Dear Mike,
Thank you for drawing our attention to these data. I had only seen figures
on raw oilseed soybeans (part of a study to determine whether they should
be ground and included in an animal feed formula). As I suspected, there
are important changes in the amino acid balance with cooking and processing
into tofu (What is Okara?).
I think your question, though, has to do with how to make sense out of
these figures, which don't seem to say much by themselves. One way of
thinking about protein quality is in terms of the proportions of amino
acids. Egg is considered close to ideal for humans-breast milk is
sometimes used instead and it is very similar. But to think of proportions
means ratios between the numbers. In your table the AA content is expressed
as g/100g of edible portion, i.e. as percentages of the whole food.
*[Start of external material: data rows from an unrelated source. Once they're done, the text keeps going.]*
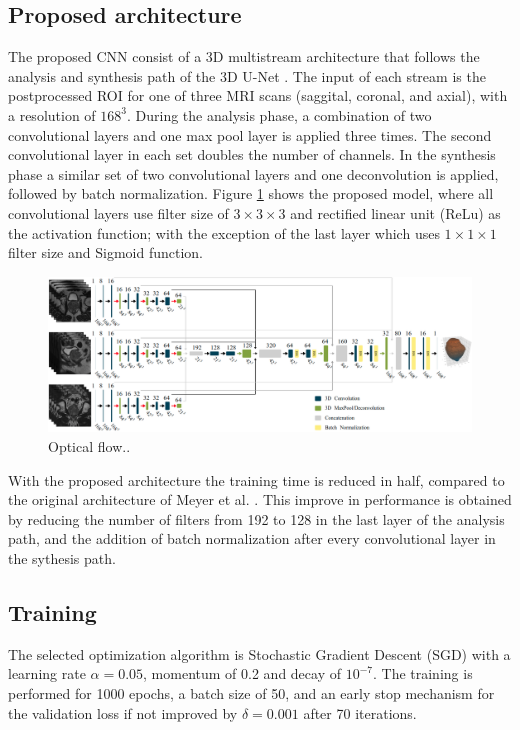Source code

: \subsection{Proposed architecture}
The proposed CNN consist of a 3D multistream architecture that follows the analysis
and synthesis path of the 3D U-Net \cite{cciccek20163d}. The input of each stream is
the postprocessed ROI for one of three MRI scans (saggital, coronal, and axial), 
with a resolution of $168^3$. During the analysis phase, a combination
of two convolutional layers and one max pool layer is applied three times. The second 
convolutional layer in each set doubles the number of channels. 
In the synthesis phase a similar set of two convolutional layers and
one deconvolution is applied, followed by batch normalization.
Figure \ref{fig:nn} shows the proposed model, where 
all convolutional layers use filter size of $3 \times 3 \times 3$ and
rectified linear unit (ReLu) as the activation function; with the exception
of the last layer which uses  $1 \times 1 \times 1$ filter size and Sigmoid function. 
\begin{figure}[h]
    \centering
    \includegraphics[totalheight=.3\textheight]{imgs/methodology/NN.png}
    \caption{Optical flow..}
    \label{fig:nn}
\end{figure}

With the proposed architecture the training time is reduced in half, compared
to the original architecture of Meyer et al. \cite{anneke}. This
improve in performance is obtained by  reducing the number of filters 
from 192 to 128 in the last layer of the analysis path, and
the addition of batch normalization after every convolutional layer 
in the sythesis path.

\subsection{Training}
\label{subsec:training}
The selected optimization algorithm is Stochastic Gradient Descent (SGD) with a
learning rate $\alpha = 0.05$, momentum of 0.2 and decay of $10^{-7}$. The training is performed
for 1000 epochs, a batch size of 50, and an early stop mechanism for the validation
loss if not improved by $\delta = 0.001$ after 70 iterations.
In the
book "Diet for a Small Planet" (Francis Lappé) the author used a kind of
star graph to represent the proportions of the essential amino acids (the
ones we must get from our food because our bodies cannot synthesize them).
These are the first eight (some say ten) AA listed in your table, from
tryptophan to phenyalanine. The star graphs in Lappé's book represented the
proportion of EAA in the total EAA fraction. This allows one to easily
compare an EAA profile to the 'ideal', presumably egg protein.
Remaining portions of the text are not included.